ESTES PARK — The Larimer County Board of Commissioners on Tuesday sided with the Town of Estes Park in the first appeal regarding a proposed mountain coaster.

The project has sparked controversy between residents who said the coaster will disturb wildlife and bring increased traffic and noise, and the town staff who approved the plan amid questions of conflicts of interest. The coaster would be just outside the town limits on land that's owned by Estes Park Town Trustee and current Mayor Pro Tem Cody Walker.

At the nearly four-hour meeting Tuesday, 53 members of the public spoke, as well as representatives speaking for the appellants, Walker and other parties, according to Randy Hunt, the community development director for the Town of Estes Park.

The commissioners upheld the town staff's determination on the use-classification appeal in a 2-1 vote.

RELATED Appeal filed over proposed Estes Park mountain coaster amid conflict of interest concerns

Opponents had argued that the land where the coaster would be built is zoned as residential and said the coaster should not have been approved. The project could have been classified under "residential facilities" or "Commercial Recreation-Outdoor."

"What we often find is that we have to make judgment calls as to what category things go in," Hunt told 9NEWS last month. "In this case, we’ve classified the mountain coaster as the less intensive use [the park and recreation facilities designation]."

A fact sheet posted on the town’s website acknowledged that both category definitions are “quite vague.” They explained that the “single attraction” is not an amusement park and added that staff advised the applicant that adding another recreation facility may trigger a reclassification to the “Commercial Recreation-Outdoor” category.

Following Tuesday night's decision, the appeals process moves to the next step. There will be a Board of Adjustment (BOA) public hearing to decide whether town staff had the authority to review and decide on the development plan, or whether the planning commission had that authority. That is scheduled to take place Oct. 16 at 4:30 p.m.

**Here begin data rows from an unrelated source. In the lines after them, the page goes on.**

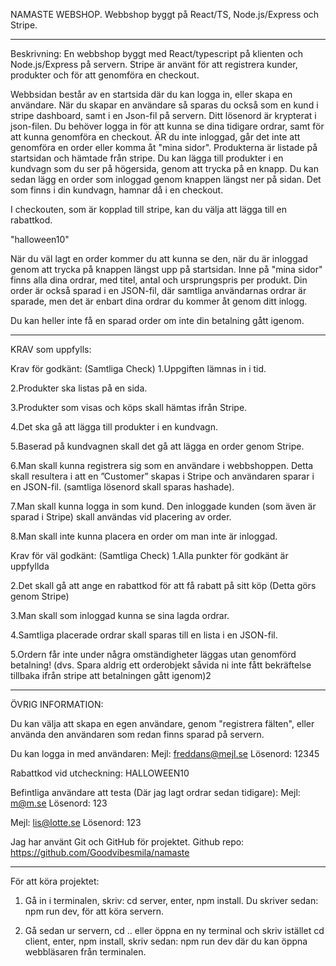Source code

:
NAMASTE WEBSHOP.
Webbshop byggt på React/TS, Node.js/Express och Stripe.

----------------------------------------------
Beskrivning:
En webbshop byggt med React/typescript på klienten och Node.js/Express på servern. Stripe är använt för att registrera kunder, produkter och för att genomföra en checkout. 

Webbsidan består av en startsida där du kan logga in, eller skapa en användare. När du skapar en användare så sparas du också som en kund i stripe dashboard, samt i en Json-fil på servern. Ditt lösenord är krypterat i json-filen. Du behöver logga in för att kunna se dina tidigare ordrar, samt för att kunna genomföra en checkout. ÄR du inte inloggad, går det inte att genomföra en order eller komma åt "mina sidor". Produkterna är listade på startsidan och hämtade från stripe. Du kan lägga till produkter i en kundvagn som du ser på högersida, genom att trycka på en knapp. Du kan sedan lägg en order som inloggad genom knappen längst ner på sidan. Det som finns i din kundvagn, hamnar då i en checkout. 

I checkouten, som är kopplad till stripe, kan du välja att lägga till en rabattkod.

"halloween10"

När du väl lagt en order kommer du att kunna se den, när du är inloggad genom att trycka på knappen längst upp på startsidan. Inne på "mina sidor" finns alla dina ordrar, med titel, antal och ursprungspris per produkt. Din order är också sparad i en JSON-fil, där samtliga användarnas ordrar är sparade, men det är enbart dina ordrar du kommer åt genom ditt inlogg. 

Du kan heller inte få en sparad order om inte din betalning gått igenom.


----------------------------------------------


KRAV som uppfylls: 

Krav för godkänt: (Samtliga Check)
1.Uppgiften lämnas in i tid.

2.Produkter ska listas på en sida.

3.Produkter som visas och köps skall hämtas ifrån Stripe.

4.Det ska gå att lägga till produkter i en kundvagn.

5.Baserad på kundvagnen skall det gå att lägga en order genom Stripe.

6.Man skall kunna registrera sig som en användare i webbshoppen. Detta skall resultera i att en ”Customer” skapas i Stripe och användaren sparar i en JSON-fil. (samtliga lösenord skall sparas hashade).

7.Man skall kunna logga in som kund. Den inloggade kunden (som även är sparad i Stripe) skall användas vid placering av order.

8.Man skall inte kunna placera en order om man inte är inloggad.



Krav för väl godkänt: (Samtliga Check)
1.Alla punkter för godkänt är uppfyllda

2.Det skall gå att ange en rabattkod för att få rabatt på sitt köp (Detta görs genom Stripe)

3.Man skall som inloggad kunna se sina lagda ordrar.

4.Samtliga placerade ordrar skall sparas till en lista i en JSON-fil.

5.Ordern får inte under några omständigheter läggas utan genomförd betalning! (dvs. Spara aldrig ett orderobjekt såvida ni inte fått bekräftelse tillbaka ifrån stripe att betalningen gått igenom)2

----------------------------------------------

ÖVRIG INFORMATION:

Du kan välja att skapa en egen användare, genom "registrera fälten", eller använda den användaren som redan finns sparad på servern.

Du kan logga in med användaren: 
Mejl: freddans@mejl.se
Lösenord: 12345

Rabattkod vid utcheckning:
HALLOWEEN10

Befintliga användare att testa (Där jag lagt ordrar sedan tidigare):
Mejl: m@m.se
Lösenord: 123

Mejl: lis@lotte.se 
Lösenord: 123

Jag har använt Git och GitHub för projektet.
Github repo: https://github.com/Goodvibesmila/namaste 


--------------------------------------------

För att köra projektet:

1. Gå in i terminalen, skriv: cd server, enter, npm install. Du skriver sedan: npm run dev, för att köra servern.

2. Gå sedan ur servern, cd .. eller öppna en ny terminal och skriv istället cd client, enter, npm install, skriv sedan: npm run dev där du kan öppna webbläsaren från terminalen.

Regardless of the outcome of the Board of Adjustment hearing, there will be an Estes Valley Planning Commission public hearing. It's scheduled for Oct. 30 at 4 p.m.

If the BOA decides that it was proper for Community Development Staff to review

the plan, the appeal of staff’s approval of the development plan will proceed to the Estes Valley Planning Commission. They'll review whether staff’s approval of the plan was proper in accordance with the applicable provisions of the Estes Valley Development Commission. The hearing would be open to the public, but is not yet scheduled.

If the BOA decides that it was not proper for the Community Development Staff

to review the plan, the development plan application will be referred to the EVPC for a new review in accordance with the applicable provisions of the EVCD.

Community development department staff members for the town of Estes Park originally approved the plan for the coaster Aug. 6. They approved it through an intergovernmental agreement between the town and Larimer County.

Letters of intent submitted by Walker for the project in April describe it as a “gravity-driven ride” that’s about 1,960 feet in length. It would be built on property near Dry Creek Gulch Road and Highway 34, which is already home to Sombrero Stables. There would be limited onsite parking, with the majority of users being transported by shuttle from the horse riding facility.

According to the plan from developers, the ride would be open full-time between 9 a.m. and 7 p.m. from May through October. It would operate on weekends during the winter with reduced hours.

The plan's approval has sparked outrage from residents, who have formed a group called Estes Park Citizens Against The Slide. The group has raised concerns about increased traffic, noise, light pollution and a potential disturbance to wildlife.

They've also complained about a lack of transparency and potential for conflicts of interest since staff members who approved the plan ultimately report to Walker.

"You just can't imagine a situation where there's planning staff, the developer who’s working with them to get an approval on this project, is three levels up the food chain above them,” said Biff Baird, a concerned resident who lives near the coaster's potential future location. "How can they possibly render a fair and reasonable decision at the staff level when they’re actually working for their boss?"

Hunt strongly denied that any conversations between staff and Walker crossed lines or were inappropriate.

"We’ve been asked, I'm glad to answer directly, has there been any direct discussion with Mr. Walker through his role as a town trustee or mayor pro tem? And the answer is, 'No, absolutely not,” Hunt said. "I would find that ethically reprehensible if anyone tried to do that. I'm glad to be able to report Mr. Walker has never tried to do that."

Just before leaving for a trip in late August, Walker sent the following statement to 9NEWS via email:

For almost 60 years, my family has provided recreational experiences for both the residents - and visitors - in the Estes Park community. This project represents my family’s desire to continue offering that experience for years to come. The alpine coaster provides a mountain experience, very similar to a horseback ride, with minimal impact to the property and almost zero waste. It will be an enhancement to the existing trail ride operation and seems a natural fit for how my family can continue to serve this community with mountain experiences.